Preparation of pH-sensitive lignin nanoparticles and its application in hydrophobic drug delivery

Abstract

The majority of current oral drugs are hydrophobic, and have the toxic side effects to the gastrointestinal tract, which limit their therapeutic efficacy. In order to improve the performance of drug formulations, the development of new functional materials is crucial for the technological breakthroughs in the pharmaceutical industry. The antimicrobial and antioxidant properties of lignin nanoparticles (LNPs) give them great potential for application in this field. LNPs consist of a hydrophilic shell and hydrophobic core, which is particularly suitable for the capsulation of hydrophobic drugs, and then it would increase the stability and solubility of drugs and reduced the irritation to the stomach.
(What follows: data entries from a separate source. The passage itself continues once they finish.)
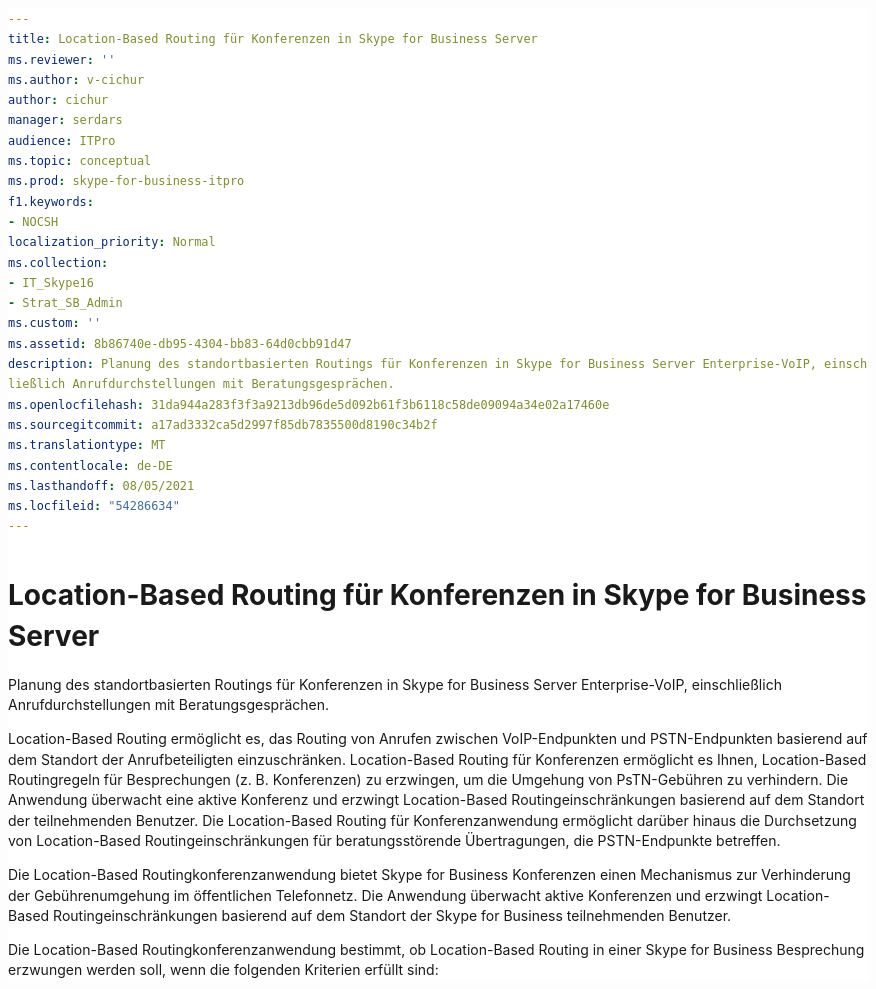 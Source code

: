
 ```yaml
---
title: Location-Based Routing für Konferenzen in Skype for Business Server
ms.reviewer: ''
ms.author: v-cichur
author: cichur
manager: serdars
audience: ITPro
ms.topic: conceptual
ms.prod: skype-for-business-itpro
f1.keywords:
- NOCSH
localization_priority: Normal
ms.collection:
- IT_Skype16
- Strat_SB_Admin
ms.custom: ''
ms.assetid: 8b86740e-db95-4304-bb83-64d0cbb91d47
description: Planung des standortbasierten Routings für Konferenzen in Skype for Business Server Enterprise-VoIP, einschließlich Anrufdurchstellungen mit Beratungsgesprächen.
ms.openlocfilehash: 31da944a283f3f3a9213db96de5d092b61f3b6118c58de09094a34e02a17460e
ms.sourcegitcommit: a17ad3332ca5d2997f85db7835500d8190c34b2f
ms.translationtype: MT
ms.contentlocale: de-DE
ms.lasthandoff: 08/05/2021
ms.locfileid: "54286634"
---
```

# <a name="location-based-routing-for-conferencing-in-skype-for-business-server"></a>Location-Based Routing für Konferenzen in Skype for Business Server

Planung des standortbasierten Routings für Konferenzen in Skype for Business Server Enterprise-VoIP, einschließlich Anrufdurchstellungen mit Beratungsgesprächen.

Location-Based Routing ermöglicht es, das Routing von Anrufen zwischen VoIP-Endpunkten und PSTN-Endpunkten basierend auf dem Standort der Anrufbeteiligten einzuschränken. Location-Based Routing für Konferenzen ermöglicht es Ihnen, Location-Based Routingregeln für Besprechungen (z. B. Konferenzen) zu erzwingen, um die Umgehung von PsTN-Gebühren zu verhindern. Die Anwendung überwacht eine aktive Konferenz und erzwingt Location-Based Routingeinschränkungen basierend auf dem Standort der teilnehmenden Benutzer. Die Location-Based Routing für Konferenzanwendung ermöglicht darüber hinaus die Durchsetzung von Location-Based Routingeinschränkungen für beratungsstörende Übertragungen, die PSTN-Endpunkte betreffen.

Die Location-Based Routingkonferenzanwendung bietet Skype for Business Konferenzen einen Mechanismus zur Verhinderung der Gebührenumgehung im öffentlichen Telefonnetz. Die Anwendung überwacht aktive Konferenzen und erzwingt Location-Based Routingeinschränkungen basierend auf dem Standort der Skype for Business teilnehmenden Benutzer.

Die Location-Based Routingkonferenzanwendung bestimmt, ob Location-Based Routing in einer Skype for Business Besprechung erzwungen werden soll, wenn die folgenden Kriterien erfüllt sind:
In this study, alkali lignin (AL) was fractionated by 80% methanol to obtain targeted MAL with low molecular weight, high phenolic hydroxyl content and good homogeneity. The LNPs was prepared by quaternization modification of MAL and self-assembling in an ethanol/water mixture. Their application in the hydrophobic oral drug delivery system was evaluated and Ibuprofen (IBU) was used as a drug pattern. The effect of solvent exchange time (24 h, 36 h, 48 h and 60 h) on the formation process of IBU-loaded LNPs (IBU-LNPs) was investigated. The in vitro release experiments were conducted and it revealed that IBU release occurred priority in the intestine rather than the stomach, which were meeting the release requirements of ideal oral carrier. In addition, IBU-LNPs showed non-cytotoxic against the L929 cells and improved the bioavailability of IBU drugs. Therefore, this work proposes a preparation method of the smart lignin nanoparticle by screening characteristic lignin with higher reactivity and by modulating the solvent exchange time during the preparation process. Overall, LNPs showed the great potential of application in pharmaceuticals industry and was demonstrated a promising and green product.